Which lines of the listing hold the string "https"? Copy those lines.

## RECORDS FOR THIS EXERCISE

--- START ---

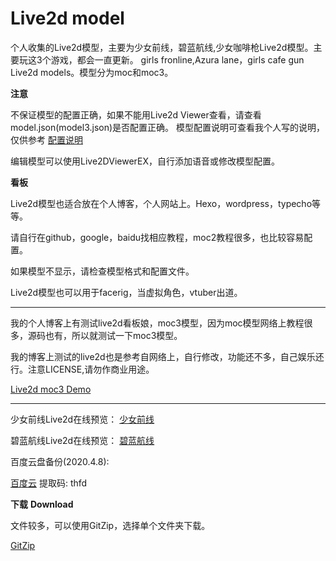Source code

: # Live2d model

个人收集的Live2d模型，主要为少女前线，碧蓝航线,少女咖啡枪Live2d模型。主要玩这3个游戏，都会一直更新。
girls fronline,Azura lane，girls cafe gun Live2d models。模型分为moc和moc3。


**注意**


不保证模型的配置正确，如果不能用Live2d Viewer查看，请查看model.json(model3.json)是否配置正确。
模型配置说明可查看我个人写的说明，仅供参考
[配置说明](https://eikanya.github.io/post/live2d%E9%85%8D%E7%BD%AE/)


编辑模型可以使用Live2DViewerEX，自行添加语音或修改模型配置。


**看板**


Live2d模型也适合放在个人博客，个人网站上。Hexo，wordpress，typecho等等。 
 
请自行在github，google，baidu找相应教程，moc2教程很多，也比较容易配置。 

如果模型不显示，请检查模型格式和配置文件。 

Live2d模型也可以用于facerig，当虚拟角色，vtuber出道。  
  
- - -

我的个人博客上有测试live2d看板娘，moc3模型，因为moc模型网络上教程很多，源码也有，所以就测试一下moc3模型。  

我的博客上测试的live2d也是参考自网络上，自行修改，功能还不多，自己娱乐还行。注意LICENSE,请勿作商业用途。

[Live2d moc3 Demo](https://eikanya.github.io/link/)

- - -
少女前线Live2d在线预览：
[少女前线](http://gfl.zzzzz.kr/dolls.php?lang=ja)

碧蓝航线Live2d在线预览：
[碧蓝航线](https://l2d.alg-wiki.com/)

百度云盘备份(2020.4.8):

[百度云](https://pan.baidu.com/s/1iuuMYtAn-C8Wy49ScCl5Xw) 提取码: thfd  


**下载** **Download**

文件较多，可以使用GitZip，选择单个文件夹下载。
  
[GitZip](https://gitzip.org/)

--- END ---

## OUTPUT BELOW
[配置说明](https://eikanya.github.io/post/live2d%E9%85%8D%E7%BD%AE/)
[Live2d moc3 Demo](https://eikanya.github.io/link/)
[碧蓝航线](https://l2d.alg-wiki.com/)
[百度云](https://pan.baidu.com/s/1iuuMYtAn-C8Wy49ScCl5Xw) 提取码: thfd  
[GitZip](https://gitzip.org/)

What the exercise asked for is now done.